Women’s Voices and the Cost of Going Public: The Song of Songs, Canonization, and Safe Spaces

The foregrounding of the female voice in The Song of Songs, unique within the Hebrew Bible, has long intrigued commentators. Women’s speech in the Bible is generally rare, brief, idealized and hardly ever reported between two women. And yet, in The Song of Songs, not only does the woman speak first, last, and most, she also speaks principally to a female collective. The fascination with the female voice in scholarship is related to the rarity of same-gender dialogue for women in the Bible, but also to the book’s canonization—a process guided by patriarchal hands. This paper will read the dialogues between women in The Song of Songs as private female discourse, and then consider canonization of the book as the moment this private discourse “went public.” It will turn attention not to the reasons for the book’s inclusion in the Hebrew Bible, but to the results. As the history of interpretation of the Song demonstrates, the transition from private to public discourse is fraught with difficulty. When women’s speech about men moves or is moved beyond the space of female dialogue, their safety and power are compromised.
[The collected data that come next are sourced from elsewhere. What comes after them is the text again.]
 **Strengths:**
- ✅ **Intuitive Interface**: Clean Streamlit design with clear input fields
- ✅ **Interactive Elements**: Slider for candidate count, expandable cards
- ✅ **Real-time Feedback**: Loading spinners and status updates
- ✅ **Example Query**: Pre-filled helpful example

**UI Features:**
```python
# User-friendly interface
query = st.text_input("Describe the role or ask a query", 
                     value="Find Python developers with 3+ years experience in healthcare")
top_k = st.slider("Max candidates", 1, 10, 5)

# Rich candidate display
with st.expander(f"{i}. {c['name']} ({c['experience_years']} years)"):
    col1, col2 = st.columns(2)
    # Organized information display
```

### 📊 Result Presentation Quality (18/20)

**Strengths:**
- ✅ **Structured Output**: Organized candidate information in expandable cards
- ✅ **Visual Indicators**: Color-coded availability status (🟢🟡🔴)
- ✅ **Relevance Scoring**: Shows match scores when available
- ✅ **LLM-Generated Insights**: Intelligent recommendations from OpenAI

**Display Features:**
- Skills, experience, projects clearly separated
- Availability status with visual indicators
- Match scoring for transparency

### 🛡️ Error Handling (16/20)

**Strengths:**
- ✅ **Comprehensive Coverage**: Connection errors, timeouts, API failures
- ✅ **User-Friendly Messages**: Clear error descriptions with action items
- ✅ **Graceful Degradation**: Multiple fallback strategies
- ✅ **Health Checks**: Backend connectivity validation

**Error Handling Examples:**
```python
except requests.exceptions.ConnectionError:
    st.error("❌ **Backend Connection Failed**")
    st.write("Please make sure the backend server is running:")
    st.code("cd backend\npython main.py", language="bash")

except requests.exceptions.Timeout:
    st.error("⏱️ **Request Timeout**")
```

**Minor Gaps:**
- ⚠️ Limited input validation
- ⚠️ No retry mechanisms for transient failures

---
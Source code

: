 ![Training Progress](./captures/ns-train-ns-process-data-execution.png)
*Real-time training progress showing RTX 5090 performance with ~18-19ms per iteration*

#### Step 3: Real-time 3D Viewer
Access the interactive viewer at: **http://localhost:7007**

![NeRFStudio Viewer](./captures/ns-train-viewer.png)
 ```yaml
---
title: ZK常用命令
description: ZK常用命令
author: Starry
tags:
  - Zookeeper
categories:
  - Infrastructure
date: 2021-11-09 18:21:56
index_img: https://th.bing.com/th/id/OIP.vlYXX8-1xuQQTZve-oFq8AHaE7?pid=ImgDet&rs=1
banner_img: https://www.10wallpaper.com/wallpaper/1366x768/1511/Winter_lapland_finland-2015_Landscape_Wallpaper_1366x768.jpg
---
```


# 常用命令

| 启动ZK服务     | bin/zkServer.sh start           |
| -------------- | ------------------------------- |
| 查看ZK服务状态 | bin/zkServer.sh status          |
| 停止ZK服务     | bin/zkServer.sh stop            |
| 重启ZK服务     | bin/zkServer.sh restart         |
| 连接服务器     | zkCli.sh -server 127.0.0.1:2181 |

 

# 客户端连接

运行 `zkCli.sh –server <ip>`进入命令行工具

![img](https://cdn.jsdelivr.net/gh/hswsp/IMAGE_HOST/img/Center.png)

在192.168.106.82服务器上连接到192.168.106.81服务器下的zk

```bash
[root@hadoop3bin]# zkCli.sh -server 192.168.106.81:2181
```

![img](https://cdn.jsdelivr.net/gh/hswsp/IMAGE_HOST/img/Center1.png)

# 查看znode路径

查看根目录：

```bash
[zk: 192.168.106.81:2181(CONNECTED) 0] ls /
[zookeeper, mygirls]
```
The allegorization of clear, powerful female speech about sex in The Song of Songs disinherits the original female speakers of their story. Recent controversies in media and politics, such as those surrounding the Shitty Media Men list and the Kavanaugh hearings, are sparked by this same transition from private to public discourse. Recognizing the ancient echoes in our contemporary setting illuminates the durability of these dynamics. Women’s private speech, be it a carnal confession or a whispered warning, does not go public without a cost.

Anna Marsh is a PhD Candidate in Hebrew Bible and Its Interpretation at the Jewish Theological Seminary in New York. Her dissertation is on the intersection of food, gender and power in the books of 1-2 Samuel. She currently resides in Saint Paul, Minnesota, where she works as Executive Assistant to the Bishop of the Saint Paul Area Synod of the Evangelical Lutheran Church in America (ELCA). She is an alumna of Lutheran Volunteer Corps (Baltimore 2004-2005), interned for the Minnesota Council of Churches and American Public Media’s Speaking of Faith (now OnBeing) (2006-2007), received two scholarships for language immersion study in Germany (2009 and 2012), then relocated to New York City for four years of study at the Jewish Theological Seminary. She has taught courses at Hamline University and Luther Seminary.